EXERCISE PROMPT:
The required output is the lines below from the line containing "- 'upcoming' —" to the line containing "- **only** — String", inclusive, retyped exactly. No other lines belong in it.

————————

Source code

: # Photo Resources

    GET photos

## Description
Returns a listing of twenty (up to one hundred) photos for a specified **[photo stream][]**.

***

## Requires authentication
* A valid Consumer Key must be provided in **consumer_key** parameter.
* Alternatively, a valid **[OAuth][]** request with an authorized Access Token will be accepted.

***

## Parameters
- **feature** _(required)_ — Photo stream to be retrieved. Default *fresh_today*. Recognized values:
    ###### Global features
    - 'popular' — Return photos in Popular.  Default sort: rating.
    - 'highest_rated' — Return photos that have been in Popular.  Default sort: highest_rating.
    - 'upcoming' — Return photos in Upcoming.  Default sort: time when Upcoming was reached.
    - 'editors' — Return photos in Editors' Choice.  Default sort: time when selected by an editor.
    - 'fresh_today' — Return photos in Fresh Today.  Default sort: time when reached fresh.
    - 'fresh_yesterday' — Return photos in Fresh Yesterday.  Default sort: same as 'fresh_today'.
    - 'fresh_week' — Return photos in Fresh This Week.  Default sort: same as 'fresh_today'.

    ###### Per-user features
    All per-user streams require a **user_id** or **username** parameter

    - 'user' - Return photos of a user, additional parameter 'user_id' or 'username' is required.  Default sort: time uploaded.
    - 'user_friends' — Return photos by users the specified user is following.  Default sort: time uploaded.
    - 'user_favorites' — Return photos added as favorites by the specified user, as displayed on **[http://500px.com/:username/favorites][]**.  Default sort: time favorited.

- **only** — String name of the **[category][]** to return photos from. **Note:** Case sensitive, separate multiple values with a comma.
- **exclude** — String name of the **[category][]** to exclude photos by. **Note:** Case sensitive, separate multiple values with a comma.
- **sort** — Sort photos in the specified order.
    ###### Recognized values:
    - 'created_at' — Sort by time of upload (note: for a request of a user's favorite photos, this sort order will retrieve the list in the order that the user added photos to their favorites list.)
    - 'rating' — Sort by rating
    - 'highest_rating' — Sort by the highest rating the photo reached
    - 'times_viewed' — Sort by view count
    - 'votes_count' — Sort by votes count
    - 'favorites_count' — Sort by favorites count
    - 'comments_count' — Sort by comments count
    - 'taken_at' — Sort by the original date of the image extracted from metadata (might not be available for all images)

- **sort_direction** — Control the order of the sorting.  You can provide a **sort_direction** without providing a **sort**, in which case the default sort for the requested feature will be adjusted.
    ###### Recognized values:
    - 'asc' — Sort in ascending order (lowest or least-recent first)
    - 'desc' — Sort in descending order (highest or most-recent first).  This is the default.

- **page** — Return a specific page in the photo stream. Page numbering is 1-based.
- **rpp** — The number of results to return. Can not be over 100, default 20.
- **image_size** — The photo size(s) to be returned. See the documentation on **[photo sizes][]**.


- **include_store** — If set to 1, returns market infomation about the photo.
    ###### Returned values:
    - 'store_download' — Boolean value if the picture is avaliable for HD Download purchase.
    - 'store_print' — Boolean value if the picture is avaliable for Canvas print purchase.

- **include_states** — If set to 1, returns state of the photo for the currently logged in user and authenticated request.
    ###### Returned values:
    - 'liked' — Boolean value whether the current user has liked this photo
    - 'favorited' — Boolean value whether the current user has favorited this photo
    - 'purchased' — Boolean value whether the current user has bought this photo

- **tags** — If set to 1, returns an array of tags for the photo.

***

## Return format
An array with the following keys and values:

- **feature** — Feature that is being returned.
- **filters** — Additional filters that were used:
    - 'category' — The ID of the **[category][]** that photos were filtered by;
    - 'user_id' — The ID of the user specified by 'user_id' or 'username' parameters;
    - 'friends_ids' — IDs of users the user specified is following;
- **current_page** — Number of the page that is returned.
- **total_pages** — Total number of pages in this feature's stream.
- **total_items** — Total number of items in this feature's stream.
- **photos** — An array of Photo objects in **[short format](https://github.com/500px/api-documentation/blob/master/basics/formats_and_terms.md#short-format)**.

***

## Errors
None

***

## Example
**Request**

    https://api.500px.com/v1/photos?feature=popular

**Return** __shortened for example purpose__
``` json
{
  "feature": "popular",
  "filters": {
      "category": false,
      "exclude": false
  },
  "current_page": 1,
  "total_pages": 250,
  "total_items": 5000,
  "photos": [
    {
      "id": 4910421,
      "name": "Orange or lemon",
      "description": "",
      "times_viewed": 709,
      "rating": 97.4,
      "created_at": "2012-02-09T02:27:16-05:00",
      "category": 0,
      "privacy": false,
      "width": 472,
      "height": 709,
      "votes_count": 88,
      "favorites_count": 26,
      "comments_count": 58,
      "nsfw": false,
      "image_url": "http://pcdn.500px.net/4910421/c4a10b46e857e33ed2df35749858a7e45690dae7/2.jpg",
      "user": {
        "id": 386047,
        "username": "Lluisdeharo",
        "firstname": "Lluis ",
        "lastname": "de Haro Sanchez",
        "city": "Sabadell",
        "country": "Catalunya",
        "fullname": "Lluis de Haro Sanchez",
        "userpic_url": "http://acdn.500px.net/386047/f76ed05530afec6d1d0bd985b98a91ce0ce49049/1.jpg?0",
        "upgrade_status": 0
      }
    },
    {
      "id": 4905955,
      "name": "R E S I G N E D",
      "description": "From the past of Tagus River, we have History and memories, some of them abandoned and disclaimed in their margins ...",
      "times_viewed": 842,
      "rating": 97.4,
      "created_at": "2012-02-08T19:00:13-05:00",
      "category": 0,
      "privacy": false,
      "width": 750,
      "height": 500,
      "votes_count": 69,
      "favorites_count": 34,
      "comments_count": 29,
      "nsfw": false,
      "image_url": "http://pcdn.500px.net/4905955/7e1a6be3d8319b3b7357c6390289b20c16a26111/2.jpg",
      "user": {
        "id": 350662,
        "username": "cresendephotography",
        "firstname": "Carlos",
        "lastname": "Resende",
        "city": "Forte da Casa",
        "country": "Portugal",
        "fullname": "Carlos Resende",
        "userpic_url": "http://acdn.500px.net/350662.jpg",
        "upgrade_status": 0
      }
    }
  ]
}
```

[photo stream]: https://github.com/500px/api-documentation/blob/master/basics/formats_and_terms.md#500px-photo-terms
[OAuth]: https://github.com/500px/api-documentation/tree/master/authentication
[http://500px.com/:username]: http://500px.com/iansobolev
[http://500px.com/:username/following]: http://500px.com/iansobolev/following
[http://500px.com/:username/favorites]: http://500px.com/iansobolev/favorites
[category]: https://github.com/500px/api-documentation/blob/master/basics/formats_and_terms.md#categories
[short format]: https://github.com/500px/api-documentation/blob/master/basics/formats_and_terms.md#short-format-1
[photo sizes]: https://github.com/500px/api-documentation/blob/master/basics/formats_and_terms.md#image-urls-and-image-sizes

————————

ANSWER FOR THIS EXERCISE:
    - 'upcoming' — Return photos in Upcoming.  Default sort: time when Upcoming was reached.
    - 'editors' — Return photos in Editors' Choice.  Default sort: time when selected by an editor.
    - 'fresh_today' — Return photos in Fresh Today.  Default sort: time when reached fresh.
    - 'fresh_yesterday' — Return photos in Fresh Yesterday.  Default sort: same as 'fresh_today'.
    - 'fresh_week' — Return photos in Fresh This Week.  Default sort: same as 'fresh_today'.

    ###### Per-user features
    All per-user streams require a **user_id** or **username** parameter

    - 'user' - Return photos of a user, additional parameter 'user_id' or 'username' is required.  Default sort: time uploaded.
    - 'user_friends' — Return photos by users the specified user is following.  Default sort: time uploaded.
    - 'user_favorites' — Return photos added as favorites by the specified user, as displayed on **[http://500px.com/:username/favorites][]**.  Default sort: time favorited.

- **only** — String name of the **[category][]** to return photos from. **Note:** Case sensitive, separate multiple values with a comma.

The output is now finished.